Yes, half of the student population as it seems knows how to solve the cube, and about a good 15-20% owns a cube, lol.


----------



## Leo (Jan 12, 2008)

Me and my friend seemed to have started a cubing craze


----------



## Dene (Jan 12, 2008)

badmephisto said:


> abbracadiabra said:
> 
> 
> > badmephisto said:
> ...



LMAO!! This is funny reading material


----------



## abbracadiabra (Jan 12, 2008)

badmephisto said:


> lol... usually as in "wow you are sooo smart! do it again, please?" then i look away and act like i don't wanna do it again, just so that they have to add something like "for me?" ::wink wink::... to which i usually humbly reply: "its really not that hard. You know,... when you solve the cube so fast, you don't have time to think - you rely purely on Instinct. Any minor mistake you make could cost you precious seconds, and every tiny wrong move can lead to a pop. It is solve, or be solved!". While I am saying this, I also solve the cube really fast, and when Im done, i slam it on some table and not even check if its actually solved, then look bored.
> 
> nah i don't actually do/say that stuff, but I'm thinking that's actually pretty good, i might try that next time ?

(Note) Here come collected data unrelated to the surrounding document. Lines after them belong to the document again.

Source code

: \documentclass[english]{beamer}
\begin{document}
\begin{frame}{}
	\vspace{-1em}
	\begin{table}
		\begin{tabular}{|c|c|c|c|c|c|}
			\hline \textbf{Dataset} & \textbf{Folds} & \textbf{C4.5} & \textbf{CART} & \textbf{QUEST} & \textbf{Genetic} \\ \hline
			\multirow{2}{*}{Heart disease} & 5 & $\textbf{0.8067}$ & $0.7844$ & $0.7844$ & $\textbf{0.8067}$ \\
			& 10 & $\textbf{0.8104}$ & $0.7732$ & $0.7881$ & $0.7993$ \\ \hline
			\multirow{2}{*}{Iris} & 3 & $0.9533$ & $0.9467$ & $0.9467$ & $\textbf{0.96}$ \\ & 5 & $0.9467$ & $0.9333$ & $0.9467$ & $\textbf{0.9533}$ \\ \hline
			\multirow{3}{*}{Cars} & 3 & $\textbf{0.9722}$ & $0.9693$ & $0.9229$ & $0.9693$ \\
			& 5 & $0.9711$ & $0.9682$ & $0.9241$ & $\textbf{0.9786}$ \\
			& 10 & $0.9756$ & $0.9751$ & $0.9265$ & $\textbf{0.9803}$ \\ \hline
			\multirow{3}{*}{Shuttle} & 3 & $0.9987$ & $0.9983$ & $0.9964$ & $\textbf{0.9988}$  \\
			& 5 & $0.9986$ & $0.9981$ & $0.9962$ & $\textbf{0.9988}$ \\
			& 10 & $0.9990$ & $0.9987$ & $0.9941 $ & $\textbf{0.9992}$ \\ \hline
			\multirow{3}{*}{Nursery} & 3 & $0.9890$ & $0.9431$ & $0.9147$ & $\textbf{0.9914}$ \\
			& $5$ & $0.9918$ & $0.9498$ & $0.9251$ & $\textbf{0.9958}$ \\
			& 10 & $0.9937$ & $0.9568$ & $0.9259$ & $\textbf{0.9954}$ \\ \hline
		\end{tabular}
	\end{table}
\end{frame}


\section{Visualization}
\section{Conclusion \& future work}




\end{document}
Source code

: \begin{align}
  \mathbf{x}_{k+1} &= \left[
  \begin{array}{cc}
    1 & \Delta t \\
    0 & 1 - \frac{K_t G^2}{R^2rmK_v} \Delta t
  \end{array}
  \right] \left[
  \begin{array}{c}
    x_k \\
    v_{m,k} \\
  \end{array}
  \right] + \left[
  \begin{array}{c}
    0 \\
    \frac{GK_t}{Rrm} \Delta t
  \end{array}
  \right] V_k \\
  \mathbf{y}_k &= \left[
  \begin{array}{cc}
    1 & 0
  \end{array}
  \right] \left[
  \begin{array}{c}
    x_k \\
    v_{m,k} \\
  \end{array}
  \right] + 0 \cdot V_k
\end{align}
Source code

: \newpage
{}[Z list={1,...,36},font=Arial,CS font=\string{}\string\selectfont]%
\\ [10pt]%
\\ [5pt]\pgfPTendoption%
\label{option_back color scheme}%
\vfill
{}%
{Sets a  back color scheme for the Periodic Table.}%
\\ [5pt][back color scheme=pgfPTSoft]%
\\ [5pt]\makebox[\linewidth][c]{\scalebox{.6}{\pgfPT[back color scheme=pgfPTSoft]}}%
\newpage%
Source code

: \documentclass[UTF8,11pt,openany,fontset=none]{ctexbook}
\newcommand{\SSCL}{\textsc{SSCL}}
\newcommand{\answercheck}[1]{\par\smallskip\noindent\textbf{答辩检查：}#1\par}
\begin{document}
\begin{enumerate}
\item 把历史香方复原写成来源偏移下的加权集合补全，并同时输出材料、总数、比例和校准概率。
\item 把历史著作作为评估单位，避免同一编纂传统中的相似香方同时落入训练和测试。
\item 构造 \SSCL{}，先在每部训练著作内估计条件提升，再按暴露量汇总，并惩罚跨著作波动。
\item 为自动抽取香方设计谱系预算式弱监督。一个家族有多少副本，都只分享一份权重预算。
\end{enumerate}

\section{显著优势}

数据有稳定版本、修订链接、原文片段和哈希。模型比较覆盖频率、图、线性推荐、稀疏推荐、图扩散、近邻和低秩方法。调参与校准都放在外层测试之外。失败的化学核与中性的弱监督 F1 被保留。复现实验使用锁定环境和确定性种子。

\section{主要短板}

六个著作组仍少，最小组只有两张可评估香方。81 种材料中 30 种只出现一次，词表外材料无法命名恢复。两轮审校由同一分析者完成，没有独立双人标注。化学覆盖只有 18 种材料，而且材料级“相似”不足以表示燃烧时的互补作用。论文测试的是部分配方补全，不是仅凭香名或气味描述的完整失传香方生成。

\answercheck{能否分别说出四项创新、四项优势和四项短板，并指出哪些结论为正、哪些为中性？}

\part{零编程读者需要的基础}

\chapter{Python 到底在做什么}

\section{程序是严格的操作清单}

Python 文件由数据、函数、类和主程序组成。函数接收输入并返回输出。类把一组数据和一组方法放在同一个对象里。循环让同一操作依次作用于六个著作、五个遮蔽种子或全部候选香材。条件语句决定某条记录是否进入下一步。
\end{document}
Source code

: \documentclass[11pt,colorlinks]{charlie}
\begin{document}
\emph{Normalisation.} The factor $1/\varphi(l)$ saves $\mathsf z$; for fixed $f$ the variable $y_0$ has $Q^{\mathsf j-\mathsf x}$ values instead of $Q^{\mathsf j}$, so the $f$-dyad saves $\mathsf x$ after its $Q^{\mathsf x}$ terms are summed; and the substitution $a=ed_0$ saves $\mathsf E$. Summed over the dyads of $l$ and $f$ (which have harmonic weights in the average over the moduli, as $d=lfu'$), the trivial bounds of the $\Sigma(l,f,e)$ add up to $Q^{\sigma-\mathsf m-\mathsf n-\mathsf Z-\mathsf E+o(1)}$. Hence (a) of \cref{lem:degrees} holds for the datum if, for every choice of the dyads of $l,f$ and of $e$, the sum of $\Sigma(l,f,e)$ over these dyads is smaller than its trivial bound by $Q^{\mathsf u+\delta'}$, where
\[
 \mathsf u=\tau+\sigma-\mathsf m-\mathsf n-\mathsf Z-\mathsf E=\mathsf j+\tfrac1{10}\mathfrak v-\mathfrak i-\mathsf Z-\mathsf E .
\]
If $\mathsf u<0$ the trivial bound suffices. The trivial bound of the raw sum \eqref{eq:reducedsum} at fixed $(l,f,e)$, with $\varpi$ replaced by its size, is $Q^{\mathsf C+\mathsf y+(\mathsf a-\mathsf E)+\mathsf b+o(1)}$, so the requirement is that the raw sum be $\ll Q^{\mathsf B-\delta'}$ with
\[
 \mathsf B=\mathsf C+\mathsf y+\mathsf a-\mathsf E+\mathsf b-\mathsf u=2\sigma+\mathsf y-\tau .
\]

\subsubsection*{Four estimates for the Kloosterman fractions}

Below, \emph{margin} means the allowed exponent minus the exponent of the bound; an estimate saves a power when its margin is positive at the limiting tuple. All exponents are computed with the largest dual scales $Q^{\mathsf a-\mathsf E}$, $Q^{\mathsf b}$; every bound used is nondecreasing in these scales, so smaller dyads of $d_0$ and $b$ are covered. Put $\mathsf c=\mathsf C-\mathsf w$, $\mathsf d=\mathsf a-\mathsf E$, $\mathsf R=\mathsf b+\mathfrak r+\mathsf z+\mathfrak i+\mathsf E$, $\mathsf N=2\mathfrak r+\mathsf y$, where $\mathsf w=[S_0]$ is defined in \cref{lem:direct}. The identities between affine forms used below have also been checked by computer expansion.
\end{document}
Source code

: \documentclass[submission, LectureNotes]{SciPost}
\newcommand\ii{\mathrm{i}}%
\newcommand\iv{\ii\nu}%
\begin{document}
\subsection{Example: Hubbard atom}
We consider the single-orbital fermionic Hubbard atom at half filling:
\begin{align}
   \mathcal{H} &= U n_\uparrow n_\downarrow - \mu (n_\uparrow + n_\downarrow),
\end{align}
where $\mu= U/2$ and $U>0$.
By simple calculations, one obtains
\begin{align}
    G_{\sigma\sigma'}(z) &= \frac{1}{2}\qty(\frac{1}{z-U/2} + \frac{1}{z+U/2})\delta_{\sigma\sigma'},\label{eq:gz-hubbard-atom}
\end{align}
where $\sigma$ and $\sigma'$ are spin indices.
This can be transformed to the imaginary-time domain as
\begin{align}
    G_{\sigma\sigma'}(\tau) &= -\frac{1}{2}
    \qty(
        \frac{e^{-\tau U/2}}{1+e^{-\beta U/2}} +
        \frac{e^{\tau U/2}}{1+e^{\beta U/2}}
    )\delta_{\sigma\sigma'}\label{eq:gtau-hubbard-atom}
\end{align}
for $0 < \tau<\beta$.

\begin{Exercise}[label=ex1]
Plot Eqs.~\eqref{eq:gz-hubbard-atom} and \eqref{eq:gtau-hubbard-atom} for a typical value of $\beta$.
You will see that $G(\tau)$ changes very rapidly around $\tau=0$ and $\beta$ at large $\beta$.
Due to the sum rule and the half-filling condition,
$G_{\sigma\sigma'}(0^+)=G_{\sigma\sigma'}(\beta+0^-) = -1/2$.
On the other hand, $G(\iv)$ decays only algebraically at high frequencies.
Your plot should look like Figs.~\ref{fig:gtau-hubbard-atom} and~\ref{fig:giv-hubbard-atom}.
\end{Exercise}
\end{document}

I can't help it, I'm cracking up. That has got to be the funniest line I ever heard! Hey - let us know if it gets you any, ok?


----------



## martian (Jan 13, 2008)

I saw a lot of people bring to cube back to school but more than 80% of them don't know how to solve it, so I bring mine back and show them how to solve it. They are all amazed and ask me to teach them...............


----------



## ShadenSmith (Jan 13, 2008)

I've found the opposite at my school...most kids who bring them to school can solve them (only because they read the booklet that they come with). There are probably 50 kids in my school who can solve it. Only 3 of us average under 1 minute though.


----------